## EXERCISE
Once the line with "- 全ての行頭に文字を追加する(正規表現にチェックをつける)" is found, write it out along with every line after it, exactly, up to the last line of the entries below. Exclude pictures.

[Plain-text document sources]
::::::

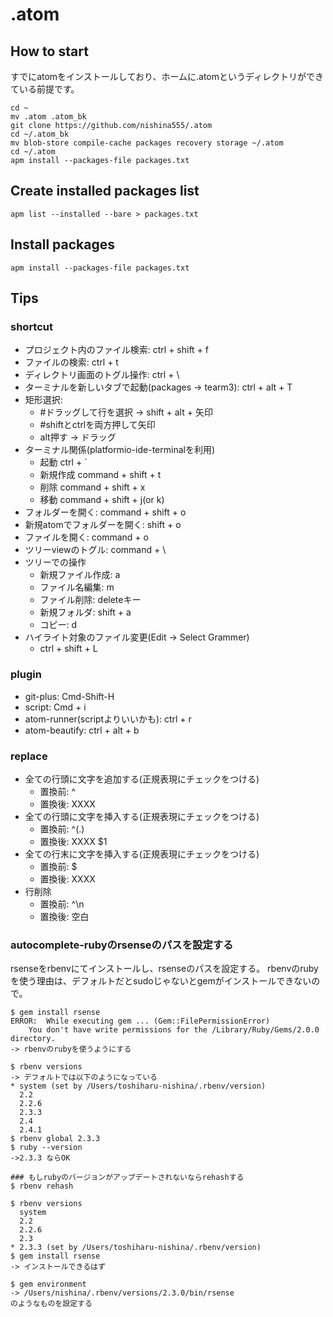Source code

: # .atom

## How to start
すでにatomをインストールしており、ホームに.atomというディレクトリができている前提です。
```
cd ~
mv .atom .atom_bk
git clone https://github.com/nishina555/.atom
cd ~/.atom_bk
mv blob-store compile-cache packages recovery storage ~/.atom
cd ~/.atom
apm install --packages-file packages.txt
```

## Create installed packages list
```
apm list --installed --bare > packages.txt
```

## Install packages
```
apm install --packages-file packages.txt
```

## Tips
### shortcut
- プロジェクト内のファイル検索: ctrl + shift + f
- ファイルの検索: ctrl + t
- ディレクトリ画面のトグル操作: ctrl + \
- ターミナルを新しいタブで起動(packages -> tearm3): ctrl + alt + T
- 矩形選択:
  - #ドラッグして行を選択 -> shift + alt + 矢印
  - #shiftとctrlを両方押して矢印
  - alt押す -> ドラッグ
- ターミナル関係(platformio-ide-terminalを利用)
    - 起動 ctrl + `
    - 新規作成 command + shift + t
    - 削除 command + shift + x
    - 移動 command + shift + j(or k)
- フォルダーを開く: command + shift + o
- 新規atomでフォルダーを開く: shift + o
- ファイルを開く: command + o
- ツリーviewのトグル: command + \
- ツリーでの操作
  - 新規ファイル作成: a
  - ファイル名編集: m
  - ファイル削除: deleteキー
  - 新規フォルダ: shift + a
  - コピー: d
- ハイライト対象のファイル変更(Edit -> Select Grammer)
  - ctrl + shift + L
### plugin
- git-plus: Cmd-Shift-H
- script: Cmd + i
- atom-runner(scriptよりいいかも): ctrl + r
- atom-beautify: ctrl + alt + b
### replace
- 全ての行頭に文字を追加する(正規表現にチェックをつける)
    - 置換前: ^
    - 置換後: XXXX
- 全ての行頭に文字を挿入する(正規表現にチェックをつける)
    - 置換前: ^(.)
    - 置換後: XXXX $1
- 全ての行末に文字を挿入する(正規表現にチェックをつける)
    - 置換前: $
    - 置換後: XXXX
- 行削除
    - 置換前: ^\n
    - 置換後: 空白

### autocomplete-rubyのrsenseのパスを設定する
rsenseをrbenvにてインストールし、rsenseのパスを設定する。
rbenvのrubyを使う理由は、デフォルトだとsudoじゃないとgemがインストールできないので。
```
$ gem install rsense
ERROR:  While executing gem ... (Gem::FilePermissionError)
    You don't have write permissions for the /Library/Ruby/Gems/2.0.0 directory.
-> rbenvのrubyを使うようにする

$ rbenv versions
-> デフォルトでは以下のようになっている
* system (set by /Users/toshiharu-nishina/.rbenv/version)
  2.2
  2.2.6
  2.3.3
  2.4
  2.4.1
$ rbenv global 2.3.3
$ ruby --version
->2.3.3 ならOK

### もしrubyのバージョンがアップデートされないならrehashする
$ rbenv rehash

$ rbenv versions
  system
  2.2
  2.2.6
  2.3
* 2.3.3 (set by /Users/toshiharu-nishina/.rbenv/version)
$ gem install rsense
-> インストールできるはず

$ gem environment
-> /Users/nishina/.rbenv/versions/2.3.0/bin/rsense
のようなものを設定する
```

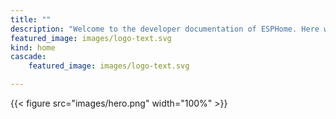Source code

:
 ```yaml
---
title: ""
description: "Welcome to the developer documentation of ESPHome. Here will you most likely find everthing you need to know to create your own (external) component. And how to create a PR."
featured_image: images/logo-text.svg
kind: home
cascade:
    featured_image: images/logo-text.svg

---
```

{{< figure src="images/hero.png" width="100%" >}}


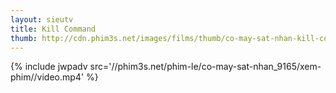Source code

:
 ```yaml
---
layout: sieutv
title: Kill Command
thumb: http://cdn.phim3s.net/images/films/thumb/co-may-sat-nhan-kill-command-2016.jpg
---
```

{% include jwpadv src='//phim3s.net/phim-le/co-may-sat-nhan_9165/xem-phim//video.mp4' %}
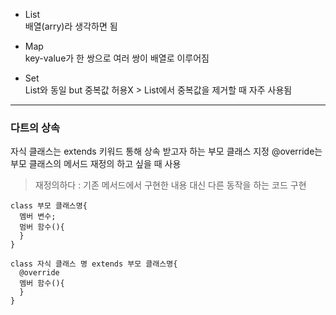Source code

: - List      
배열(arry)라 생각하면 됨

- Map      
key-value가 한 쌍으로 여러 쌍이 배열로 이루어짐


- Set   
List와 동일 but 중복값 허용X > List에서 중복값을 제거할 때 자주 사용됨

---
### 다트의 상속

자식 클래스는 extends 키워드 통해 상속 받고자 하는 부모 클래스 지정
@override는 부모 클래스의 메서드 재정의 하고 싶을 때 사용
> 재정의하다 : 기존 메서드에서 구현한 내용 대신 다른 동작을 하는 코드 구현
```
class 부모 클래스명{
  멤버 변수;
  멈버 함수(){
  }
}

class 자식 클래스 명 extends 부모 클래스명{
  @override
  멤버 함수(){
  }
}
```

::::::

## ANSWER SECTION
- 全ての行頭に文字を追加する(正規表現にチェックをつける)
    - 置換前: ^
    - 置換後: XXXX
- 全ての行頭に文字を挿入する(正規表現にチェックをつける)
    - 置換前: ^(.)
    - 置換後: XXXX $1
- 全ての行末に文字を挿入する(正規表現にチェックをつける)
    - 置換前: $
    - 置換後: XXXX
- 行削除
    - 置換前: ^\n
    - 置換後: 空白

### autocomplete-rubyのrsenseのパスを設定する
rsenseをrbenvにてインストールし、rsenseのパスを設定する。
rbenvのrubyを使う理由は、デフォルトだとsudoじゃないとgemがインストールできないので。
```
$ gem install rsense
ERROR:  While executing gem ... (Gem::FilePermissionError)
    You don't have write permissions for the /Library/Ruby/Gems/2.0.0 directory.
-> rbenvのrubyを使うようにする

$ rbenv versions
-> デフォルトでは以下のようになっている
* system (set by /Users/toshiharu-nishina/.rbenv/version)
  2.2
  2.2.6
  2.3.3
  2.4
  2.4.1
$ rbenv global 2.3.3
$ ruby --version
->2.3.3 ならOK

### もしrubyのバージョンがアップデートされないならrehashする
$ rbenv rehash

$ rbenv versions
  system
  2.2
  2.2.6
  2.3
* 2.3.3 (set by /Users/toshiharu-nishina/.rbenv/version)
$ gem install rsense
-> インストールできるはず

$ gem environment
-> /Users/nishina/.rbenv/versions/2.3.0/bin/rsense
のようなものを設定する
```

Source code

:
 ```yaml
---
title: ""
description: "Welcome to the developer documentation of ESPHome. Here will you most likely find everthing you need to know to create your own (external) component. And how to create a PR."
featured_image: images/logo-text.svg
kind: home
cascade:
    featured_image: images/logo-text.svg

---
```

{{< figure src="images/hero.png" width="100%" >}}


Source code

:
 ```yaml
---
layout: sieutv
title: Kill Command
thumb: http://cdn.phim3s.net/images/films/thumb/co-may-sat-nhan-kill-command-2016.jpg
---
```

{% include jwpadv src='//phim3s.net/phim-le/co-may-sat-nhan_9165/xem-phim//video.mp4' %}
Source code

: - List      
배열(arry)라 생각하면 됨

- Map      
key-value가 한 쌍으로 여러 쌍이 배열로 이루어짐


- Set   
List와 동일 but 중복값 허용X > List에서 중복값을 제거할 때 자주 사용됨

---
### 다트의 상속

자식 클래스는 extends 키워드 통해 상속 받고자 하는 부모 클래스 지정
@override는 부모 클래스의 메서드 재정의 하고 싶을 때 사용
> 재정의하다 : 기존 메서드에서 구현한 내용 대신 다른 동작을 하는 코드 구현
```
class 부모 클래스명{
  멤버 변수;
  멈버 함수(){
  }
}

class 자식 클래스 명 extends 부모 클래스명{
  @override
  멤버 함수(){
  }
}
```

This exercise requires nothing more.